This is a part of the OpenRAN Gym project. It is minimal version of the O-RAN Software Community near-real-time RIC (Bronze release) adapted and extended to work on the Colosseum wireless network emulator. The scripts in this repository will start a minimal near-real-time RIC in the form of Docker containers (namely, db, e2mgr, e2rtmansim, e2term). The repository also features a sample xApp, which connects to the SCOPE RAN environment through the following E2 termination.

If you use this software, please reference the following paper:

M. Polese, L. Bonati, S. D'Oro, S. Basagni, T. Melodia, "ColoRAN: Design and Testing of Open RAN Intelligence on Large-scale Experimental Platforms," arXiv 2112.09559 [cs.NI], December 2021. bibtex pdf

This work was partially supported by the U.S. National Science Foundation under Grants CNS-1923789 and NSF CNS-1925601, and the U.S. Office of Naval Research under Grant N00014-20-1-2132.

Structure

This repository is organized as follows

/root/radio_code/colosseum-near-rt-ric 
|
└──setup-scripts
|   |
|   └──import-base-images.sh
|   |
|   └──setup-lib.sh
|   |
|   └──setup-ric.sh
|   |
|   └──setup-sample-xapp.sh
|   |
|   └──start-ric-arena.sh
|   |
|   └──start-xapp.sh
|   
└──setup
|  |
|  └──dbaas
|  |
|  └──e2
|  |
|  └──sample-xapp
|  |
|  └──xapp-sm-connector

Quick start

We provide a Colosseum LXC container that contains this repository, its prerequisites, and base docker images.
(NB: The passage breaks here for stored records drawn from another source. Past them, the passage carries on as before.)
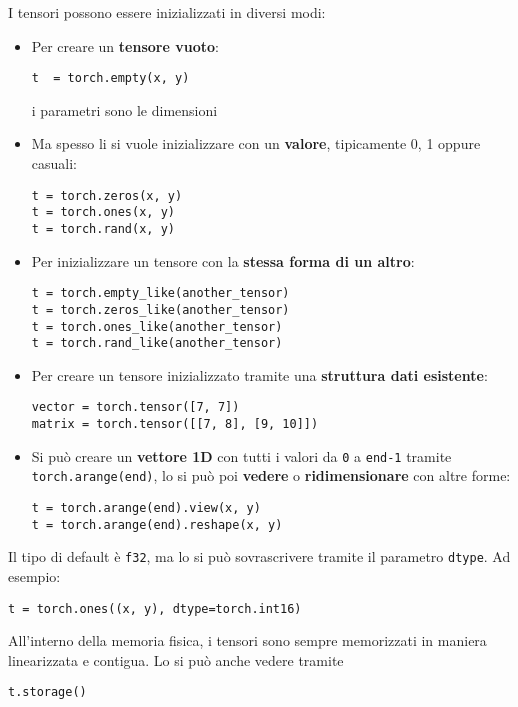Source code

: I tensori possono essere inizializzati in diversi modi: 
\begin{itemize}
    \item Per creare un \textbf{tensore vuoto}:
    \begin{verbatim}
t  = torch.empty(x, y)
    \end{verbatim}
    i parametri sono le dimensioni
    
    \item Ma spesso li si vuole inizializzare con un \textbf{valore}, tipicamente 0, 1 oppure casuali:
    \begin{verbatim}
t = torch.zeros(x, y)
t = torch.ones(x, y)
t = torch.rand(x, y)
    \end{verbatim}
    
    \item Per inizializzare un tensore con la \textbf{stessa forma di un altro}:
    \begin{verbatim}
t = torch.empty_like(another_tensor)
t = torch.zeros_like(another_tensor)
t = torch.ones_like(another_tensor)
t = torch.rand_like(another_tensor)
    \end{verbatim}
    
    \item Per creare un tensore inizializzato tramite una \textbf{struttura dati esistente}:
    \begin{verbatim}
vector = torch.tensor([7, 7])
matrix = torch.tensor([[7, 8], [9, 10]])
    \end{verbatim}
    
    \item Si può creare un \textbf{vettore 1D} con tutti i valori da \texttt{0} a \texttt{end-1} tramite \texttt{torch.arange(end)}, lo si può poi \textbf{vedere} o \textbf{ridimensionare} con altre forme:
    \begin{verbatim}
t = torch.arange(end).view(x, y)
t = torch.arange(end).reshape(x, y)
    \end{verbatim}
\end{itemize}

Il tipo di default è \texttt{f32}, ma lo si può sovrascrivere tramite il parametro \texttt{dtype}. Ad esempio:
\begin{verbatim}
t = torch.ones((x, y), dtype=torch.int16)
\end{verbatim}

All'interno della memoria fisica, i tensori sono sempre memorizzati in maniera linearizzata e contigua. Lo si può anche vedere tramite
\begin{verbatim}
t.storage()
\end{verbatim}

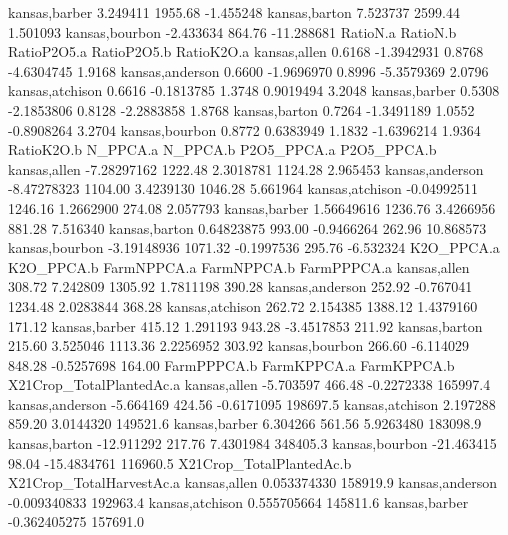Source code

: \documentclass{report}
\begin{document}
\begin{Schunk}
\begin{Soutput}
kansas,barber             3.249411           1955.68         -1.455248
kansas,barton             7.523737           2599.44          1.501093
kansas,bourbon           -2.433634            864.76        -11.288681
                RatioN.a   RatioN.b RatioP2O5.a RatioP2O5.b RatioK2O.a
kansas,allen      0.6168 -1.3942931      0.8768  -4.6304745     1.9168
kansas,anderson   0.6600 -1.9696970      0.8996  -5.3579369     2.0796
kansas,atchison   0.6616 -0.1813785      1.3748   0.9019494     3.2048
kansas,barber     0.5308 -2.1853806      0.8128  -2.2883858     1.8768
kansas,barton     0.7264 -1.3491189      1.0552  -0.8908264     3.2704
kansas,bourbon    0.8772  0.6383949      1.1832  -1.6396214     1.9364
                 RatioK2O.b N_PPCA.a   N_PPCA.b P2O5_PPCA.a P2O5_PPCA.b
kansas,allen    -7.28297162  1222.48  2.3018781     1124.28    2.965453
kansas,anderson -8.47278323  1104.00  3.4239130     1046.28    5.661964
kansas,atchison -0.04992511  1246.16  1.2662900      274.08    2.057793
kansas,barber    1.56649616  1236.76  3.4266956      881.28    7.516340
kansas,barton    0.64823875   993.00 -0.9466264      262.96   10.868573
kansas,bourbon  -3.19148936  1071.32 -0.1997536      295.76   -6.532324
                K2O_PPCA.a K2O_PPCA.b FarmNPPCA.a FarmNPPCA.b FarmPPPCA.a
kansas,allen        308.72   7.242809     1305.92   1.7811198      390.28
kansas,anderson     252.92  -0.767041     1234.48   2.0283844      368.28
kansas,atchison     262.72   2.154385     1388.12   1.4379160      171.12
kansas,barber       415.12   1.291193      943.28  -3.4517853      211.92
kansas,barton       215.60   3.525046     1113.36   2.2256952      303.92
kansas,bourbon      266.60  -6.114029      848.28  -0.5257698      164.00
                FarmPPPCA.b FarmKPPCA.a FarmKPPCA.b X21Crop_TotalPlantedAc.a
kansas,allen      -5.703597      466.48  -0.2272338                 165997.4
kansas,anderson   -5.664169      424.56  -0.6171095                 198697.5
kansas,atchison    2.197288      859.20   3.0144320                 149521.6
kansas,barber      6.304266      561.56   5.9263480                 183098.9
kansas,barton    -12.911292      217.76   7.4301984                 348405.3
kansas,bourbon   -21.463415       98.04 -15.4834761                 116960.5
                X21Crop_TotalPlantedAc.b X21Crop_TotalHarvestAc.a
kansas,allen                 0.053374330                 158919.9
kansas,anderson             -0.009340833                 192963.4
kansas,atchison              0.555705664                 145811.6
kansas,barber               -0.362405275                 157691.0

\end{Soutput}
\end{Schunk}
\end{document}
The container coloran-near-rt-ric-prebuilt can be found among the images available for Colosseum users. The default username and password are root and ChangeMe.

From the setup-scripts directory:

  • Build, configure, and start the near-real-time RIC Docker containers: ./setup-ric.sh ric-network-interface, where ric-network-interface is the interface from which you want to expose the RIC E2 termination (e.g., col0 or can0 in Colosseum).
  • Connect the RAN node through the E2 termination as explained here
  • Get the gNB ID (see section below) and replace it in the start-xapp.sh script
  • Configure and start the xApp: ./start-xapp.sh

setup-scripts directory

The setup-scripts directory contains scripts to initialize the near-real-time RIC on Colosseum.
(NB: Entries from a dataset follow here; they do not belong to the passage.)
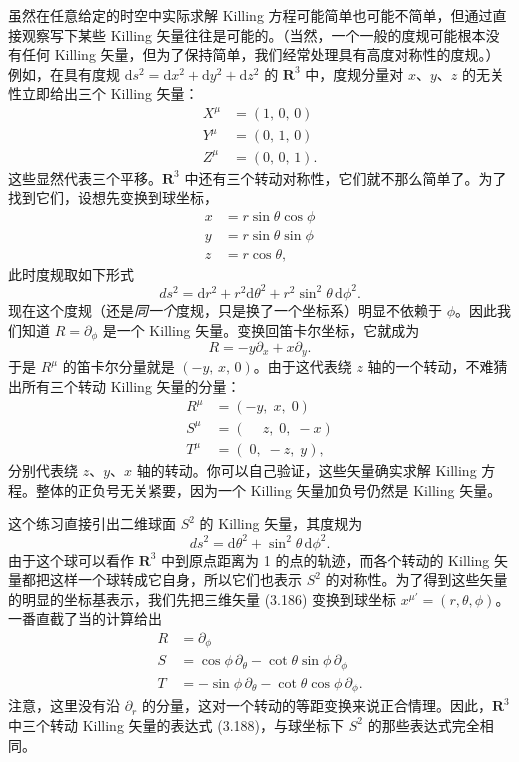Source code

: 虽然在任意给定的时空中实际求解 Killing 方程可能简单也可能不简单，但通过直接观察写下某些 Killing 矢量往往是可能的。（当然，一个一般的度规可能根本没有任何 Killing 矢量，但为了保持简单，我们经常处理具有高度对称性的度规。）例如，在具有度规 $\mathrm{d}s^2 = \mathrm{d}x^2 + \mathrm{d}y^2 + \mathrm{d}z^2$ 的 $\mathbf{R}^3$ 中，度规分量对 $x$、$y$、$z$ 的无关性立即给出三个 Killing 矢量：
\begin{align*}
X^\mu &= (1,\, 0,\, 0)\\
Y^\mu &= (0,\, 1,\, 0)\\
Z^\mu &= (0,\, 0,\, 1).
\tag{3.182}
\end{align*}
这些显然代表三个平移。$\mathbf{R}^3$ 中还有三个转动对称性，它们就不那么简单了。为了找到它们，设想先变换到球坐标，
\begin{align*}
x &= r\sin\theta\cos\phi\\
y &= r\sin\theta\sin\phi\\
z &= r\cos\theta,
\tag{3.183}
\end{align*}
此时度规取如下形式
\begin{equation*}
ds^2 = \mathrm{d}r^2 + r^2\mathrm{d}\theta^2 + r^2\sin^2\theta\,\mathrm{d}\phi^2.
\tag{3.184}
\end{equation*}
现在这个度规（还是\emph{同一个}度规，只是换了一个坐标系）明显不依赖于 $\phi$。因此我们知道 $R = \partial_\phi$ 是一个 Killing 矢量。变换回笛卡尔坐标，它就成为
\begin{equation*}
R = -y\partial_x + x\partial_y.
\tag{3.185}
\end{equation*}
于是 $R^\mu$ 的笛卡尔分量就是 $(-y,\, x,\, 0)$。由于这代表绕 $z$ 轴的一个转动，不难猜出所有三个转动 Killing 矢量的分量：
\begin{align*}
R^\mu &= (-y,\; x,\; 0)\\
S^\mu &= (\phantom{-}z,\; 0,\; -x)\\
T^\mu &= (\;0,\; -z,\; y),
\tag{3.186}
\end{align*}
分别代表绕 $z$、$y$、$x$ 轴的转动。你可以自己验证，这些矢量确实求解 Killing 方程。整体的正负号无关紧要，因为一个 Killing 矢量加负号仍然是 Killing 矢量。

这个练习直接引出二维球面 $S^2$ 的 Killing 矢量，其度规为
\begin{equation*}
ds^2 = \mathrm{d}\theta^2 + \sin^2\theta\,\mathrm{d}\phi^2.
\tag{3.187}
\end{equation*}
由于这个球可以看作 $\mathbf{R}^3$ 中到原点距离为 1 的点的轨迹，而各个转动的 Killing 矢量都把这样一个球转成它自身，所以它们也表示 $S^2$ 的对称性。为了得到这些矢量的明显的坐标基表示，我们先把三维矢量 (3.186) 变换到球坐标 $x^{\mu'} = (r, \theta, \phi)$。一番直截了当的计算给出
\begin{align*}
R &= \partial_\phi\\
S &= \cos\phi\,\partial_\theta - \cot\theta\sin\phi\,\partial_\phi\\
T &= -\sin\phi\,\partial_\theta - \cot\theta\cos\phi\,\partial_\phi.
\tag{3.188}
\end{align*}
注意，这里没有沿 $\partial_r$ 的分量，这对一个转动的等距变换来说正合情理。因此，$\mathbf{R}^3$ 中三个转动 Killing 矢量的表达式 (3.188)，与球坐标下 $S^2$ 的那些表达式完全相同。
  • import-base-images.sh: script to import the base Docker images needed to build the RIC Docker containers. These images are provided as part of the coloran-near-rt-ric Colosseum LXC container.
  • setup-lib.sh: contains the IP addresses and ports used by the Docker containers of this repository. This script has been adapted from here
  • setup-ric.sh: script to build, configure, and start the near-real-time RIC containers of this repository (namely, db, e2mgr, e2rtmansim, e2term). The network interface the RIC listens to for connections (e.g., the col0 interface in Colosseum) is passed as argument. This script has been adapted from here
  • start-ric-arena.sh: script to start the near-real-time RIC on external testbeds, e.g., on the Arena platform
  • setup-sample-xapp.sh: script to setup a sample xApp Docker container. This xApp is capable of connecting to the SCOPE RAN environment through the following E2 termination. Custom or standard-compliant service models can be implemented on top of the RAN E2 termination and the sample xApp, as done for example in these papers
  • start-xapp.sh: script to configure and start the sample xApp. The ID of the gNB targeted by the xApp needs to be provided in the script, as discussed below

setup directory

This directory contains the implementations of the near-real-time RIC Docker container initialized through the scripts in the setup-scripts directory.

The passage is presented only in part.